В ответ я понимающе кивнула головой с таким видом, что как раз этого Абдулу я знаю очень и очень хорошо и в целом довольна полученным ответом.
— О том, что было, Абдуле не говори — смеяться будут. Ему скажешь, что упал и потянул руку и поэтому не смог стащить сумку. Понял? — сказала я ему вкрадчивым назидательным тоном.
Вор с готовностью закивал в ответ. Чтобы ему легче и убедительнее было врать, я в последний раз немного потянула его кисть, слегка растягивая связки. Теперь у него было хорошее оправдание для хозяина, да и, думаю, несколько кошельков на ближайшее время мне удалось спасти.
Эту процедуру он воспринял как должное и даже не сморщился, а только крепче стиснул зубы. Добиться от него еще чего-либо представлялось мне маловероятным, и я встала, освобождая его. Он некоторое время полежал на земле, настороженно, как дикий зверек, не сводя с меня глаз, затем медленно поднялся и остался в нерешительности стоять. Я резко дернула подбородком в сторону выхода на улицу, указывая ему путь, чтобы он убирался.

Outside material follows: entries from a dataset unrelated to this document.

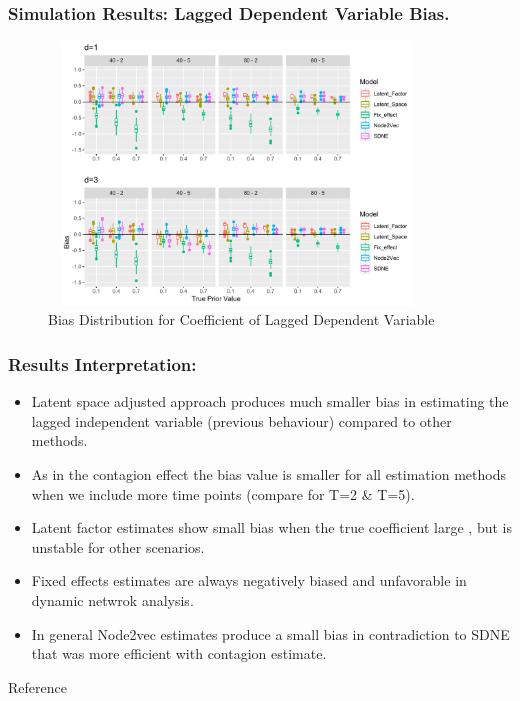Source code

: \documentclass{beamer}
\begin{document}
\begin{frame}
\frametitle{Simulation Results: Lagged Dependent Variable Bias.  }
\begin{figure}[H]
  \centering
  \includegraphics[width=10cm, height=7cm]{plot2.pdf}
  \caption{Bias Distribution for Coefficient of Lagged Dependent Variable}
  \label{Fig:fig2}
\end{figure}
\end{frame}

\begin{frame}
\frametitle{Results Interpretation: }
\begin{itemize}
\item Latent space adjusted approach produces much smaller bias in estimating the lagged independent variable  (previous behaviour) compared to other methods.
\vspace{10pt}
\item As in the contagion effect the bias  value is smaller for all estimation methods when we include more time points (compare for T=2 \& T=5).
\vspace{10pt}

\item Latent factor estimates show small bias when the true coefficient large , but is unstable for other scenarios.
\vspace{10pt}
\item Fixed effects estimates are always negatively biased and unfavorable in dynamic netwrok analysis.
\vspace{10pt}
\item In general Node2vec estimates  produce a small bias in contradiction to SDNE that was more efficient with contagion estimate. 
\end{itemize}
\end{frame}
\begin{frame} [allowframebreaks]{Reference}
\small

\end{frame}
\end{document}
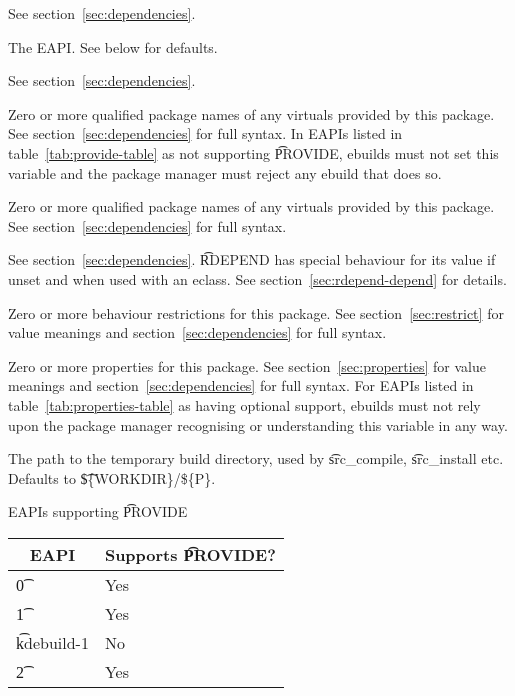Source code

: \begin{description}
\item[DEPEND] See section~\ref{sec:dependencies}.
\item[EAPI] The EAPI. See below for defaults.
\item[PDEPEND] See section~\ref{sec:dependencies}.
\IFKDEBUILDELSE
{
    \item[PROVIDE] Zero or more qualified package names of any 
        virtuals provided by this package. See section~\ref{sec:dependencies} for full syntax.  In EAPIs
        listed in table~\ref{tab:provide-table} as not supporting \t{PROVIDE}, ebuilds must not set this
        variable and the package manager must reject any ebuild that does so.
        \label{ebuild-var-provide}
}{
    \item[PROVIDE] Zero or more qualified package names of any 
        virtuals provided by this package. See section~\ref{sec:dependencies} for full syntax.
        \label{ebuild-var-provide}
}
\item[RDEPEND] See section~\ref{sec:dependencies}. \t{RDEPEND} has special behaviour for its value if
    unset and when used with an eclass. See section~\ref{sec:rdepend-depend} for details.
\item[RESTRICT] Zero or more behaviour restrictions for this package. See section~\ref{sec:restrict}
    for value meanings and section~\ref{sec:dependencies} for full syntax.
\item[PROPERTIES] Zero or more properties for this package. See section~\ref{sec:properties}
    for value meanings and section~\ref{sec:dependencies} for full syntax. For EAPIs listed in
    table~\ref{tab:properties-table} as having optional support, ebuilds must not rely upon the
    package manager recognising or understanding this variable in any way.
\item[S] The path to the temporary build directory, used by \t{src\_compile}, \t{src\_install}
    etc. Defaults to \t{\$\{WORKDIR\}/\$\{P\}}.
\end{description}

\IFKDEBUILDELSE
{
    \begin{centertable}{EAPIs supporting \t{PROVIDE}} \label{tab:provide-table}
    \begin{tabular}{ l l }
        \toprule
        \multicolumn{1}{c}{\textbf{EAPI}} &
        \multicolumn{1}{c}{\textbf{Supports \t{PROVIDE}?}} \\
        \midrule
    \t{0} & Yes \\
    \t{1} & Yes \\
    \t{kdebuild-1} & No \\
    \t{2} & Yes \\
    \bottomrule
    \end{tabular}
    \end{centertable}
}{
}

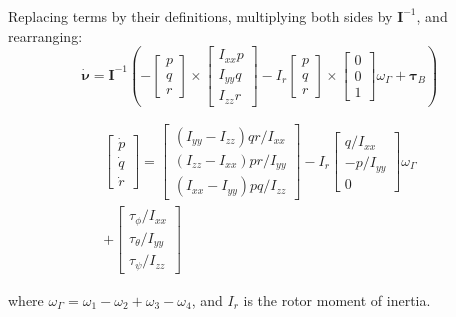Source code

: Replacing terms by their definitions, multiplying both sides by $\boldsymbol{I}^{-1}$, and rearranging:
$$\boldsymbol{\dot{\nu}}=\boldsymbol{I}^{-1}\left(-\left[ \begin{array}{c}{p} \\ {q} \\ {r}\end{array}\right] \times \left[ \begin{array}{c}{I_{x x} p} \\ {I_{y y} q} \\ {I_{z z} r}\end{array}\right]-I_{r} \left[ \begin{array}{c}{p} \\ {q} \\ {r}\end{array}\right] \times \left[ \begin{array}{c}{0} \\ {0} \\ {1}\end{array}\right] \omega_{\Gamma}+\boldsymbol{\tau}_B\right)$$

$$
\begin{array}{c}
\left[ \begin{array}{c}{\dot{p}} \\ {\dot{q}} \\ {\dot{r}}\end{array}\right]= 
\left[ \begin{array}{c}{\left(I_{y y}-I_{z z}\right) q r / I_{x x}} \\ {\left(I_{z z}-I_{x x}\right) p r / I_{y y}} \\ {(I_{x x}-I_{y y}) p q / I_{z z}}\end{array}\right] 
- I_{r} \left[ \begin{array}{c}{q / I_{x x}} \\ {-p / I_{y y}} \\ {0}\end{array}\right] \omega_{\Gamma} \\
+ \left[ \begin{array}{c}{\tau_{\phi} / I_{x x}} \\ {\tau_{\theta} / I_{y y}} \\ {\tau_{\psi} / I_{z z}}\end{array}\right]
\end{array}
  $$

  where $\omega_\Gamma = \omega_1 - \omega_2 + \omega_3 - \omega_4$, and $I_r$ is the rotor moment of inertia.


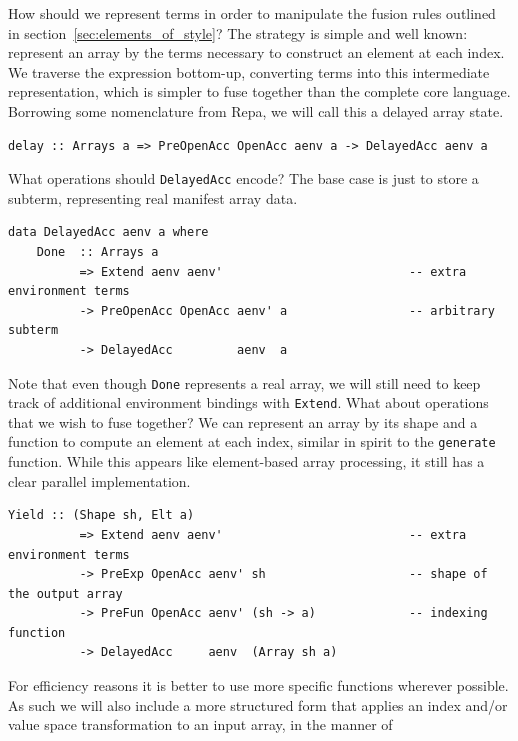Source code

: How should we represent terms in order to manipulate the fusion rules outlined
in section~\ref{sec:elements_of_style}? The strategy is simple and well known:
represent an array by the terms necessary to construct an element at each index.
We traverse the expression bottom-up, converting terms into this intermediate
representation, which is simpler to fuse together than the complete core
language. Borrowing some nomenclature from Repa, we will call this a delayed
array state.
%
%
\begin{lstlisting}[style=haskell,numbers=none]
delay :: Arrays a => PreOpenAcc OpenAcc aenv a -> DelayedAcc aenv a
\end{lstlisting}
%
What operations should \texttt{DelayedAcc} encode? The base case is just to
store a subterm, representing real manifest array data.
%
\begin{lstlisting}[style=haskell]
data DelayedAcc aenv a where
    Done  :: Arrays a
          => Extend aenv aenv'                          -- extra environment terms
          -> PreOpenAcc OpenAcc aenv' a                 -- arbitrary subterm
          -> DelayedAcc         aenv  a
\end{lstlisting}
%
Note that even though \texttt{Done} represents a real array, we will still need
to keep track of additional environment bindings with \texttt{Extend}.
What about operations that we wish to fuse together? We can represent an array
by its shape and a function to compute an element at each index, similar in
spirit to the \texttt{generate} function. While this appears like element-based
array processing, it still has a clear parallel implementation.
%
\begin{lstlisting}[style=haskell,firstnumber=last]
    Yield :: (Shape sh, Elt a)
          => Extend aenv aenv'                          -- extra environment terms
          -> PreExp OpenAcc aenv' sh                    -- shape of the output array
          -> PreFun OpenAcc aenv' (sh -> a)             -- indexing function
          -> DelayedAcc     aenv  (Array sh a)
\end{lstlisting}
%
For efficiency reasons it is better to use more specific functions wherever
possible. As such we will also include a more structured form that applies an
index and/or value space transformation to an input array, in the manner of
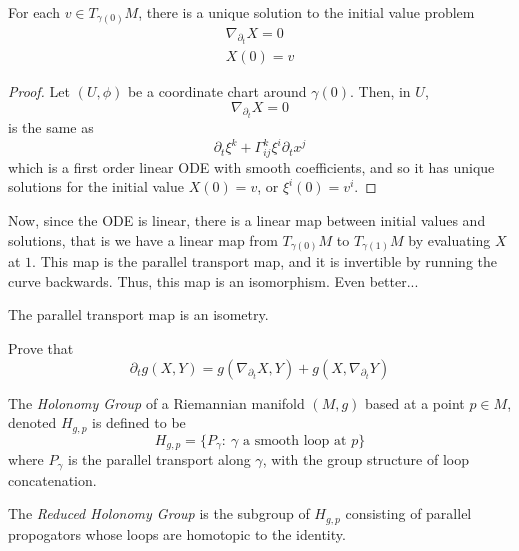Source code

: \documentclass[../main.tex]{subfiles}
\begin{document}
\begin{theorem}
    For each $v\in T_{\gamma(0)}M$, there is a unique solution to the initial
    value problem
    \[
        \begin{aligned}
            \nabla_{\partial_t}X = 0\\
            X(0)=v
        \end{aligned}
    \]
\end{theorem}
\begin{proof}
    Let $(U,\phi)$ be a coordinate chart around $\gamma(0)$. Then, in $U$,
    \[
        \nabla_{\partial_t}X = 0
    \]
    is the same as
    \[
        \partial_t\xi^k + \Gamma^k_{ij}\xi^i\partial_tx^j
    \]
    which is a first order linear ODE with smooth coefficients, and so it has
    unique solutions for the initial value $X(0)=v$, or $\xi^i(0) = v^i$.
\end{proof}
Now, since the ODE is linear, there is a linear map between initial values and
solutions, that is we have a linear map from $T_{\gamma(0)}M$ to
$T_{\gamma(1)}M$ by evaluating $X$ at $1$. This map is the parallel transport
map, and it is invertible by running the curve backwards. Thus, this map is an
isomorphism. Even better...
\begin{prop}
    The parallel transport map is an isometry.
\end{prop}

\begin{hw}
Prove that
    \[
        \partial_t g(X,Y) = g(\nabla_{\partial_t}X,Y) +
        g(X,\nabla_{\partial_t}Y)
    \]
\end{hw}

\begin{defn}
    The {\em Holonomy Group} of a Riemannian manifold $(M,g)$ based at a point
    $p\in M$, denoted $H_{g,p}$ is defined to be
    \[
        H_{g,p} = \{P_{\gamma}:\ \gamma\text{ a smooth loop at $p$}\}
    \]
    where $P_{\gamma}$ is the parallel transport along $\gamma$, with the group
    structure of loop concatenation.
\end{defn}

\begin{defn}
    The {\em Reduced Holonomy Group} is the subgroup of $H_{g,p}$ consisting of
    parallel propogators whose loops are homotopic to the identity.
\end{defn}
\end{document}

— Пошел вон! — властно приказала я.
На его лице отразилось недоверчивое счастье. Наверное, он до сих пор все еще не верил, что отделался так легко. Он развернулся и вертлявой походкой прытко бросился прочь от меня. Я удержалась от соблазна дать ему напоследок прощального пинка и только проводила взглядом. Когда его спина окончательно скрылась за углом дома, я развернулась и пошла в обратную сторону. Несмотря на то что полученная от него информация была далеко не самого лучшего свойства, настроение у меня было довольно-таки неплохим. Возможно, неожиданная легкость, с которой я получила нужные сведения, была тому виной. Я вспомнила удивленное выражение его лица, когда я заговорила с ним по-турецки.
«По улицам ходила большая крокодила. По улицам ходила, по-турецки говорила», — сами собой всплыли в моей голове простенькие стишки из далекого детства. Я не удержалась и прыснула. Для вора я, наверное, и была как раз такой крокодилой, говорящей по-турецки. Только не зеленой. Я остановилась перед зеркальной витриной, поправила сбившуюся одежду, привела в порядок волосы, попутно вежливо отбилась от настойчивого приглашения хозяина лавки зайти внутрь чего-нибудь купить и заспешила к оставленной в одиночестве Вике.
К счастью, Вика дожидалась меня на том же месте, где я ее и оставила. Я еще издалека заметила в толпе ее растерянную фигурку с бесполезным ремешком от сумочки в руках и быстрее заспешила к ней. Ее глаза были в буквальном смысле на мокром месте, а всем своим видом она говорила, что несчастней ее нет никого на этом свете, и она проклинает и этого вора, укравшего сумочку, и эту страну, где на нее уже успели и напасть, и обокрасть, и поездку, в которую ее угораздило поехать без жениха, и меня, которая должна охранять ее, а вместо этого бросила одну посреди чужого города и незнакомых людей. При моем виде целая гамма чувств сменилась на ее лице. Сначала она обрадовалась, затем, увидев, что я в полном порядке, наверно, вспомнила, что я — не просто ее подруга, а нанятый телохранитель, который должен неотступно находиться при ней, и обиженно надула губки. Но когда я приветливо улыбнулась, она не выдержала и радостно бросилась мне на шею.
— Ой, Женя, опять у нас из-за меня неприятности. Там же, в сумочке, деньги наши были, — извиняющимся тоном начала говорить она.
— Ну, не расстраивайся. Все не так уж плохо, как могло быть, — сказала я и достала из-за спины ее сумочку, целую и невредимую, только без ремешка.
— Ой, это она? — не веря глазам своим, спросила Вика. — Где ты взяла ее?
— Вика! Такая большая, умная девушка, даже замуж собралась, а такие вопросы задаешь, — на время мне пришлось взять на себя роль заботливой мамы. — Где взяла — там уже нет.